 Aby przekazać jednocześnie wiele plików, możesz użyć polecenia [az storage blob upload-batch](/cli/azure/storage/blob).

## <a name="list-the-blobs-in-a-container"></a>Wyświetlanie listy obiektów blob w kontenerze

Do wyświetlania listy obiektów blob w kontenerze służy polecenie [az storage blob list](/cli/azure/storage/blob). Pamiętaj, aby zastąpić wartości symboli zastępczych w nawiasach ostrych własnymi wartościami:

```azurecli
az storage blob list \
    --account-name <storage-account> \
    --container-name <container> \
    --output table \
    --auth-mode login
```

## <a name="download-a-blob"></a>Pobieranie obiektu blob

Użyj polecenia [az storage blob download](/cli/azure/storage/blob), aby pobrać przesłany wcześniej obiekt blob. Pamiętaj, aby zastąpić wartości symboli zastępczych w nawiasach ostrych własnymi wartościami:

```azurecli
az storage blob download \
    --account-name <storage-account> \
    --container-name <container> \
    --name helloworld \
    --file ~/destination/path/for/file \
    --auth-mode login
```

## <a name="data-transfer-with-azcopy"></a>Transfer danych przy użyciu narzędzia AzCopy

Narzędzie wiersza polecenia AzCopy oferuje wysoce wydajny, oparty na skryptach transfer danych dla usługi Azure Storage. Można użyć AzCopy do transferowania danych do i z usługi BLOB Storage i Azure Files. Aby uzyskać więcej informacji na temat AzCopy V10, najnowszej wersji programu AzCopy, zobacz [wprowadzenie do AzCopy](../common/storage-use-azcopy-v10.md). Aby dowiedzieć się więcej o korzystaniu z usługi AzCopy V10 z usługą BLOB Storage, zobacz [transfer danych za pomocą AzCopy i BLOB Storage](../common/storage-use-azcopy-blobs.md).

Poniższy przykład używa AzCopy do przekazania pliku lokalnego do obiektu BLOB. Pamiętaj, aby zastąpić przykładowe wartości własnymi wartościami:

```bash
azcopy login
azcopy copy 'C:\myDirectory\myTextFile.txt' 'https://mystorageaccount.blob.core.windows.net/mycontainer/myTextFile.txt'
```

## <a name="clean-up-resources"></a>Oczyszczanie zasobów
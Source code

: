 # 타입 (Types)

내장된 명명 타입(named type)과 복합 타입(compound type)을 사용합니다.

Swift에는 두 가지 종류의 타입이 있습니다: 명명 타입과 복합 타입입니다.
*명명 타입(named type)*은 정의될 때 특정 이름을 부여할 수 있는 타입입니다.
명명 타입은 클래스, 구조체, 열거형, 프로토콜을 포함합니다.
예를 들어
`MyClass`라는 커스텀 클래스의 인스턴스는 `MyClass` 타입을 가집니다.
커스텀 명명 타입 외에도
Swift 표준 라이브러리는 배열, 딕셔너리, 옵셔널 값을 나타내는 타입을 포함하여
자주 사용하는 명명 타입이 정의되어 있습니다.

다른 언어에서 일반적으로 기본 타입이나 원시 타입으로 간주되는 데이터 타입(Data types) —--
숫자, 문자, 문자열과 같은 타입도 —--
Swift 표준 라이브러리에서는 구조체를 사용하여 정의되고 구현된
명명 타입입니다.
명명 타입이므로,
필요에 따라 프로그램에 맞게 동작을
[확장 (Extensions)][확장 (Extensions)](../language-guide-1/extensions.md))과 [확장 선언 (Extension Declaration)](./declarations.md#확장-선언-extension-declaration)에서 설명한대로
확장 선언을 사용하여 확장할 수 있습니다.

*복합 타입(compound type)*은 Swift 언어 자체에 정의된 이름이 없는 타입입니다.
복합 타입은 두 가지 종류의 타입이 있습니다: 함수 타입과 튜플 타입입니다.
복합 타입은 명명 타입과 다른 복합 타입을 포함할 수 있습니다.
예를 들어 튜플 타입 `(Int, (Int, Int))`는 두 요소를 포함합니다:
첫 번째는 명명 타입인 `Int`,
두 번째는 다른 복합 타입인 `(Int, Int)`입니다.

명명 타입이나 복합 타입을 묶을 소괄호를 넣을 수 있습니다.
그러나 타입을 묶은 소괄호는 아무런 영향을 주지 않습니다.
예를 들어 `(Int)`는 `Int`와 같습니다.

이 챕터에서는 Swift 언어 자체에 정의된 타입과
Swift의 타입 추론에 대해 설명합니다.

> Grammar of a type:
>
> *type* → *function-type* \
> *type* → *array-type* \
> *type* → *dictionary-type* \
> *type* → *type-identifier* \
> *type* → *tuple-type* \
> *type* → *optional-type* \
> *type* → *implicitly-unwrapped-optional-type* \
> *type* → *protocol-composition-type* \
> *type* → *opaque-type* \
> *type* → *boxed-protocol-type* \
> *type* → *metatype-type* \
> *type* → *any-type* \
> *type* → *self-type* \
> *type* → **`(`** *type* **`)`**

# Exercise requirements
Nothing but the lines from the one with "숫자, 문자, 문자열과" through the final line of the records may appear in the answer, and each must be transcribed exactly.

# Task result
숫자, 문자, 문자열과 같은 타입도 —--
Swift 표준 라이브러리에서는 구조체를 사용하여 정의되고 구현된
명명 타입입니다.
명명 타입이므로,
필요에 따라 프로그램에 맞게 동작을
[확장 (Extensions)][확장 (Extensions)](../language-guide-1/extensions.md))과 [확장 선언 (Extension Declaration)](./declarations.md#확장-선언-extension-declaration)에서 설명한대로
확장 선언을 사용하여 확장할 수 있습니다.

*복합 타입(compound type)*은 Swift 언어 자체에 정의된 이름이 없는 타입입니다.
복합 타입은 두 가지 종류의 타입이 있습니다: 함수 타입과 튜플 타입입니다.
복합 타입은 명명 타입과 다른 복합 타입을 포함할 수 있습니다.
예를 들어 튜플 타입 `(Int, (Int, Int))`는 두 요소를 포함합니다:
첫 번째는 명명 타입인 `Int`,
두 번째는 다른 복합 타입인 `(Int, Int)`입니다.

명명 타입이나 복합 타입을 묶을 소괄호를 넣을 수 있습니다.
그러나 타입을 묶은 소괄호는 아무런 영향을 주지 않습니다.
예를 들어 `(Int)`는 `Int`와 같습니다.

이 챕터에서는 Swift 언어 자체에 정의된 타입과
Swift의 타입 추론에 대해 설명합니다.

> Grammar of a type:
>
> *type* → *function-type* \
> *type* → *array-type* \
> *type* → *dictionary-type* \
> *type* → *type-identifier* \
> *type* → *tuple-type* \
> *type* → *optional-type* \
> *type* → *implicitly-unwrapped-optional-type* \
> *type* → *protocol-composition-type* \
> *type* → *opaque-type* \
> *type* → *boxed-protocol-type* \
> *type* → *metatype-type* \
> *type* → *any-type* \
> *type* → *self-type* \
> *type* → **`(`** *type* **`)`**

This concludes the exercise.